[Saved entries]
★ ★ ★

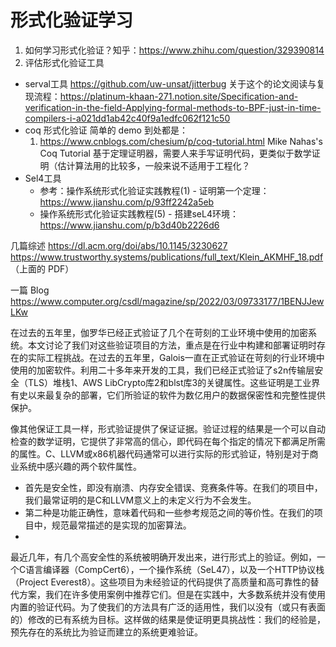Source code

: # 形式化验证学习

1. 如何学习形式化验证？知乎：<https://www.zhihu.com/question/329390814>
2. 评估形式化验证工具

- serval工具
<https://github.com/uw-unsat/jitterbug>
关于这个的论文阅读与复现流程：<https://platinum-khaan-271.notion.site/Specification-and-verification-in-the-field-Applying-formal-methods-to-BPF-just-in-time-compilers-i-a021dd1ab42c40f9a1edfc062f121c50>
- coq 形式化验证
简单的 demo 到处都是：
   1. <https://www.cnblogs.com/chesium/p/coq-tutorial.html> Mike Nahas's Coq Tutorial
  基于定理证明器，需要人来手写证明代码，更类似于数学证明（估计算法用的比较多，一般来说不适用于工程化？
- Sel4工具
  - 参考：操作系统形式化验证实践教程(1) - 证明第一个定理：<https://www.jianshu.com/p/93ff2242a5eb>
  - 操作系统形式化验证实践教程(5) - 搭建seL4环境：https://www.jianshu.com/p/b3d40b2226d6

几篇综述
<https://dl.acm.org/doi/abs/10.1145/3230627>
<https://www.trustworthy.systems/publications/full_text/Klein_AKMHF_18.pdf> （上面的 PDF）

一篇 Blog <https://www.computer.org/csdl/magazine/sp/2022/03/09733177/1BENJJewLKw>

在过去的五年里，伽罗华已经正式验证了几个在苛刻的工业环境中使用的加密系统。本文讨论了我们对这些验证项目的方法，重点是在行业中构建和部署证明时存在的实际工程挑战。在过去的五年里，Galois一直在正式验证在苛刻的行业环境中使用的加密软件。利用二十多年来开发的工具，我们已经正式验证了s2n传输层安全（TLS）堆栈1、AWS LibCrypto库2和blst库3的关键属性。这些证明是工业界有史以来最复杂的部署，它们所验证的软件为数亿用户的数据保密性和完整性提供保护。

像其他保证工具一样，形式验证提供了保证证据。验证过程的结果是一个可以自动检查的数学证明，它提供了非常高的信心，即代码在每个指定的情况下都满足所需的属性。C、LLVM或x86机器代码通常可以进行实际的形式验证，特别是对于商业系统中感兴趣的两个软件属性。

- 首先是安全性，即没有崩溃、内存安全错误、竞赛条件等。在我们的项目中，我们最常证明的是C和LLVM意义上的未定义行为不会发生。
- 第二种是功能正确性，意味着代码和一些参考规范之间的等价性。在我们的项目中，规范最常描述的是实现的加密算法。
-

最近几年，有几个高安全性的系统被明确开发出来，进行形式上的验证。例如，一个C语言编译器（CompCert6），一个操作系统（SeL47），以及一个HTTP协议栈（Project Everest8）。这些项目为未经验证的代码提供了高质量和高可靠性的替代方案，我们在许多使用案例中推荐它们。但是在实践中，大多数系统并没有使用内置的验证代码。为了使我们的方法具有广泛的适用性，我们以没有（或只有表面的）修改的已有系统为目标。这样做的结果是使证明更具挑战性：我们的经验是，预先存在的系统比为验证而建立的系统更难验证。
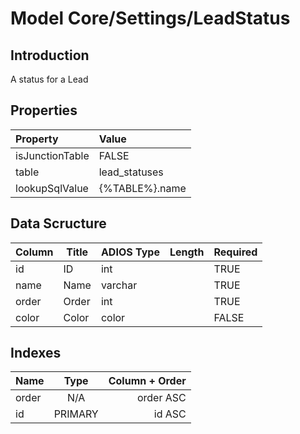 # Model Core/Settings/LeadStatus

## Introduction

A status for a Lead

## Properties

| Property        | Value          |
| :-------------- | :------------- |
| isJunctionTable | FALSE          |
| table           | lead_statuses  |
| lookupSqlValue  | {%TABLE%}.name |

## Data Scructure

| Column | Title | ADIOS Type | Length | Required |
| ------ | ----- | ---------- | ------ | -------- |
| id     | ID    | int        |        | TRUE     |
| name   | Name  | varchar    |        | TRUE     |
| order  | Order | int        |        | TRUE     |
| color  | Color | color      |        | FALSE    |

## Indexes

| Name  |  Type   | Column + Order |
| :---- | :-----: | -------------: |
| order |   N/A   |      order ASC |
| id    | PRIMARY |         id ASC |
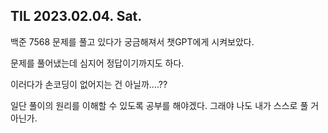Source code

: ## TIL 2023.02.04. Sat.

백준 7568 문제를 풀고 있다가 궁금해져서 챗GPT에게 시켜보았다.

문제를 풀어냈는데 심지어 정답이기까지도 하다.

이러다가 손코딩이 없어지는 건 아닐까....??

일단 풀이의 원리를 이해할 수 있도록 공부를 해야겠다. 그래야 나도 내가 스스로 풀 거 아닌가. 
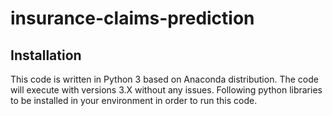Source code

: # insurance-claims-prediction

## Installation
This code is written in Python 3 based on Anaconda distribution. The code will execute with versions 3.X without any issues. Following python libraries to be installed in your environment in order to run this code. 

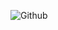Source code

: ![Github](https://github.com/codeacme17/breeze-tab/assets/67408722/1721f559-c1e8-4863-8a88-0485d410f022)

<!--
# Breeze Tab

A browser new tab extension, similar to Chrome tab but better
-->

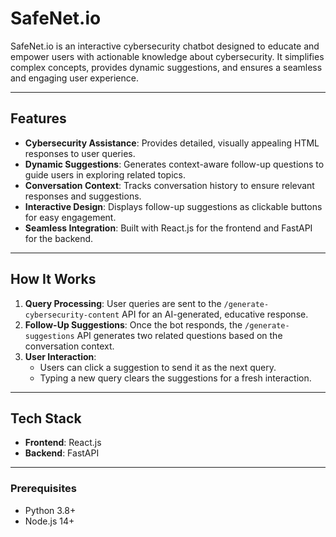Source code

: # SafeNet.io

SafeNet.io is an interactive cybersecurity chatbot designed to educate and empower users with actionable knowledge about cybersecurity. It simplifies complex concepts, provides dynamic suggestions, and ensures a seamless and engaging user experience.

---

## Features

- **Cybersecurity Assistance**: Provides detailed, visually appealing HTML responses to user queries.
- **Dynamic Suggestions**: Generates context-aware follow-up questions to guide users in exploring related topics.
- **Conversation Context**: Tracks conversation history to ensure relevant responses and suggestions.
- **Interactive Design**: Displays follow-up suggestions as clickable buttons for easy engagement.
- **Seamless Integration**: Built with React.js for the frontend and FastAPI for the backend.

---

## How It Works

1. **Query Processing**: User queries are sent to the `/generate-cybersecurity-content` API for an AI-generated, educative response.
2. **Follow-Up Suggestions**: Once the bot responds, the `/generate-suggestions` API generates two related questions based on the conversation context.
3. **User Interaction**:
   - Users can click a suggestion to send it as the next query.
   - Typing a new query clears the suggestions for a fresh interaction.

---

## Tech Stack

- **Frontend**: React.js
- **Backend**: FastAPI
---

### Prerequisites
- Python 3.8+
- Node.js 14+

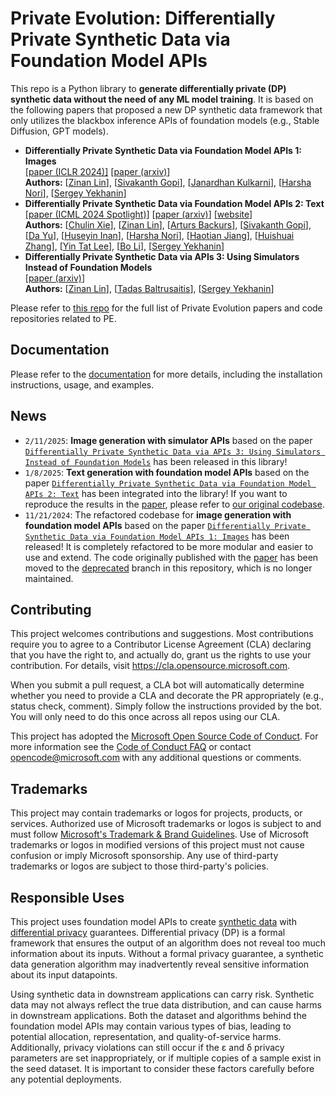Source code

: # Private Evolution: Differentially Private Synthetic Data via Foundation Model APIs

This repo is a Python library to **generate differentially private (DP) synthetic data without the need of any ML model training**. It is based on the following papers that proposed a new DP synthetic data framework that only utilizes the blackbox inference APIs of foundation models (e.g., Stable Diffusion, GPT models).

* **Differentially Private Synthetic Data via Foundation Model APIs 1: Images**  
    [[paper (ICLR 2024)]](https://openreview.net/forum?id=YEhQs8POIo) [[paper (arxiv)](https://arxiv.org/abs/2305.15560)]  
    **Authors:** [[Zinan Lin](https://zinanlin.me/)], [[Sivakanth Gopi](https://www.microsoft.com/en-us/research/people/sigopi/)], [[Janardhan Kulkarni](https://www.microsoft.com/en-us/research/people/jakul/)], [[Harsha Nori](https://www.microsoft.com/en-us/research/people/hanori/)], [[Sergey Yekhanin](http://www.yekhanin.org/)]
* **Differentially Private Synthetic Data via Foundation Model APIs 2: Text**  
    [[paper (ICML 2024 Spotlight)]](https://proceedings.mlr.press/v235/xie24g.html) [[paper (arxiv)](https://arxiv.org/abs/2403.01749)] [[website](https://alphapav.github.io/augpe-dpapitext)]  
    **Authors:** [[Chulin Xie](https://alphapav.github.io/)], [[Zinan Lin](https://zinanlin.me/)], [[Arturs Backurs](https://www.mit.edu/~backurs/)], [[Sivakanth Gopi](https://www.microsoft.com/en-us/research/people/sigopi/)], [[Da Yu](https://dayu11.github.io/)], [[Huseyin Inan](https://www.microsoft.com/en-us/research/people/huinan/)], [[Harsha Nori](https://www.microsoft.com/en-us/research/people/hanori/)], [[Haotian Jiang](https://jhtdavid96.wixsite.com/jianghaotian)], [[Huishuai Zhang](https://huishuai-git.github.io/)], [[Yin Tat Lee](https://yintat.com/)], [[Bo Li](https://aisecure.github.io/)], [[Sergey Yekhanin](http://www.yekhanin.org/)]
* **Differentially Private Synthetic Data via APIs 3: Using Simulators Instead of Foundation Models**  
    [[paper (arxiv)](https://arxiv.org/abs/2502.05505)]  
    **Authors:** [[Zinan Lin](https://zinanlin.me/)], [[Tadas Baltrusaitis](https://www.microsoft.com/en-us/research/people/tabaltru/)], [[Sergey Yekhanin](http://www.yekhanin.org/)]

Please refer to [this repo](https://github.com/fjxmlzn/private-evolution-papers) for the full list of Private Evolution papers and code repositories related to PE.

## Documentation
Please refer to the [documentation](https://microsoft.github.io/DPSDA/) for more details, including the installation instructions, usage, and examples.

## News

* `2/11/2025`: **Image generation with simulator APIs** based on the paper [`Differentially Private Synthetic Data via APIs 3: Using Simulators Instead of Foundation Models`](https://arxiv.org/abs/2502.05505) has been released in this library!
* `1/8/2025`: **Text generation with foundation model APIs** based on the paper [`Differentially Private Synthetic Data via Foundation Model APIs 2: Text`](https://arxiv.org/abs/2403.01749) has been integrated into the library! If you want to reproduce the results in the [paper](https://arxiv.org/abs/2403.01749), please refer to [our original codebase](https://github.com/AI-secure/aug-pe).
* `11/21/2024`: The refactored codebase for **image generation with foundation model APIs** based on the paper [`Differentially Private Synthetic Data via Foundation Model APIs 1: Images`](https://arxiv.org/abs/2305.15560) has been released! It is completely refactored to be more modular and easier to use and extend. The code originally published with the [paper](https://arxiv.org/abs/2305.15560) has been moved to the [deprecated](https://github.com/microsoft/DPSDA/tree/deprecated) branch in this repository, which is no longer maintained.

## Contributing

This project welcomes contributions and suggestions.  Most contributions require you to agree to a
Contributor License Agreement (CLA) declaring that you have the right to, and actually do, grant us
the rights to use your contribution. For details, visit https://cla.opensource.microsoft.com.

When you submit a pull request, a CLA bot will automatically determine whether you need to provide
a CLA and decorate the PR appropriately (e.g., status check, comment). Simply follow the instructions
provided by the bot. You will only need to do this once across all repos using our CLA.

This project has adopted the [Microsoft Open Source Code of Conduct](https://opensource.microsoft.com/codeofconduct/).
For more information see the [Code of Conduct FAQ](https://opensource.microsoft.com/codeofconduct/faq/) or
contact [opencode@microsoft.com](mailto:opencode@microsoft.com) with any additional questions or comments.

## Trademarks

This project may contain trademarks or logos for projects, products, or services. Authorized use of Microsoft 
trademarks or logos is subject to and must follow 
[Microsoft's Trademark & Brand Guidelines](https://www.microsoft.com/en-us/legal/intellectualproperty/trademarks/usage/general).
Use of Microsoft trademarks or logos in modified versions of this project must not cause confusion or imply Microsoft sponsorship.
Any use of third-party trademarks or logos are subject to those third-party's policies.

## Responsible Uses

This project uses foundation model APIs to create [synthetic data](https://en.wikipedia.org/wiki/Synthetic_data) with [differential privacy](https://en.wikipedia.org/wiki/Differential_privacy) guarantees. Differential privacy (DP) is a formal framework that ensures the output of an algorithm does not reveal too much information about its inputs. Without a formal privacy guarantee, a synthetic data generation algorithm may inadvertently reveal sensitive information about its input datapoints.

Using synthetic data in downstream applications can carry risk. Synthetic data may not always reflect the true data distribution, and can cause harms in downstream applications. Both the dataset and algorithms behind the foundation model APIs may contain various types of bias, leading to potential allocation, representation, and quality-of-service harms. Additionally, privacy violations can still occur if the ε and δ privacy parameters are set inappropriately, or if multiple copies of a sample exist in the seed dataset. It is important to consider these factors carefully before any potential deployments.  

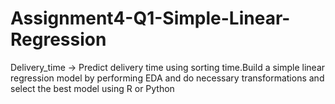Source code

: # Assignment4-Q1-Simple-Linear-Regression
Delivery_time -> Predict delivery time using sorting time.Build a simple linear regression model by performing EDA and do necessary transformations and select the best model using R or Python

★ ★ ★

| Instructions for the task |
Task for the records above: copy every line in which the word "queries" occurs.

| Task solution |
- **Cybersecurity Assistance**: Provides detailed, visually appealing HTML responses to user queries.
1. **Query Processing**: User queries are sent to the `/generate-cybersecurity-content` API for an AI-generated, educative response.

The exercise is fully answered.